_Work item_: Would you transcribe exactly the lines below, starting at the one that contains "pthread_cond_broadcast(&cond) : cond" and ending with the last line, both included? Leave out all other lines.

>>>>>

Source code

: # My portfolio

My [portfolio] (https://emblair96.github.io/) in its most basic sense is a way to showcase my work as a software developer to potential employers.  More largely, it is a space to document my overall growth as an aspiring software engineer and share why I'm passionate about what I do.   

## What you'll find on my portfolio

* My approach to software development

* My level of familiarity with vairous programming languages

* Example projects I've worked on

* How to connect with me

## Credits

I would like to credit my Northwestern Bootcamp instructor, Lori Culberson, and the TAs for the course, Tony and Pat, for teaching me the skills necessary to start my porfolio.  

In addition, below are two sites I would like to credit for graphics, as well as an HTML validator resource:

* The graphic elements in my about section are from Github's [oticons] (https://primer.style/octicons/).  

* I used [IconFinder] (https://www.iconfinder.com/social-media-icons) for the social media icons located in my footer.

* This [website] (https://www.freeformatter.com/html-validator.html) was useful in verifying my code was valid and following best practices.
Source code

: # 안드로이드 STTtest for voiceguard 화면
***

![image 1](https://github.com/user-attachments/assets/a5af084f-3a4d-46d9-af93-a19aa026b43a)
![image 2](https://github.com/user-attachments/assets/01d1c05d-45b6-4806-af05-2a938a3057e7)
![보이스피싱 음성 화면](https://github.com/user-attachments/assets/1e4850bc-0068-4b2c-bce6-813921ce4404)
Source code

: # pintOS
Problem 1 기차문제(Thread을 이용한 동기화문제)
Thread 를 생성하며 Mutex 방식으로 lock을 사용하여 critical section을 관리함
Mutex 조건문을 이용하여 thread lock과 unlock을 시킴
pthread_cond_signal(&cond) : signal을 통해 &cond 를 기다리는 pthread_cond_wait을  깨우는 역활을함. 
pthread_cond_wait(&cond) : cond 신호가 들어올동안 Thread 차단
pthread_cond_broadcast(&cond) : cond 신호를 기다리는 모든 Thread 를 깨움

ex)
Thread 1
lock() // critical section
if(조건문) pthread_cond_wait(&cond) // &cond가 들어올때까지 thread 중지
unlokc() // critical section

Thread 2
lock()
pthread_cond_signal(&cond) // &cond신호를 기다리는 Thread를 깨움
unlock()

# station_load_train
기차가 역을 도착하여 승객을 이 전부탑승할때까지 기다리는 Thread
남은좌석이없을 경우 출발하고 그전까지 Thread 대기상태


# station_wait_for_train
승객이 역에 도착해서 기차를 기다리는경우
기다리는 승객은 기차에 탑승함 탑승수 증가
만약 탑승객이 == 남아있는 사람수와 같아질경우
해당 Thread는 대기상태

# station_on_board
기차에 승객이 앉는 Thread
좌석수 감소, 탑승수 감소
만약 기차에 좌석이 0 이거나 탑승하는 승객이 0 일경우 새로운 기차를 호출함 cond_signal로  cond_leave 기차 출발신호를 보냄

<<<<<

_Output of the exercise_:
pthread_cond_broadcast(&cond) : cond 신호를 기다리는 모든 Thread 를 깨움

ex)
Thread 1
lock() // critical section
if(조건문) pthread_cond_wait(&cond) // &cond가 들어올때까지 thread 중지
unlokc() // critical section

Thread 2
lock()
pthread_cond_signal(&cond) // &cond신호를 기다리는 Thread를 깨움
unlock()

# station_load_train
기차가 역을 도착하여 승객을 이 전부탑승할때까지 기다리는 Thread
남은좌석이없을 경우 출발하고 그전까지 Thread 대기상태


# station_wait_for_train
승객이 역에 도착해서 기차를 기다리는경우
기다리는 승객은 기차에 탑승함 탑승수 증가
만약 탑승객이 == 남아있는 사람수와 같아질경우
해당 Thread는 대기상태

# station_on_board
기차에 승객이 앉는 Thread
좌석수 감소, 탑승수 감소
만약 기차에 좌석이 0 이거나 탑승하는 승객이 0 일경우 새로운 기차를 호출함 cond_signal로  cond_leave 기차 출발신호를 보냄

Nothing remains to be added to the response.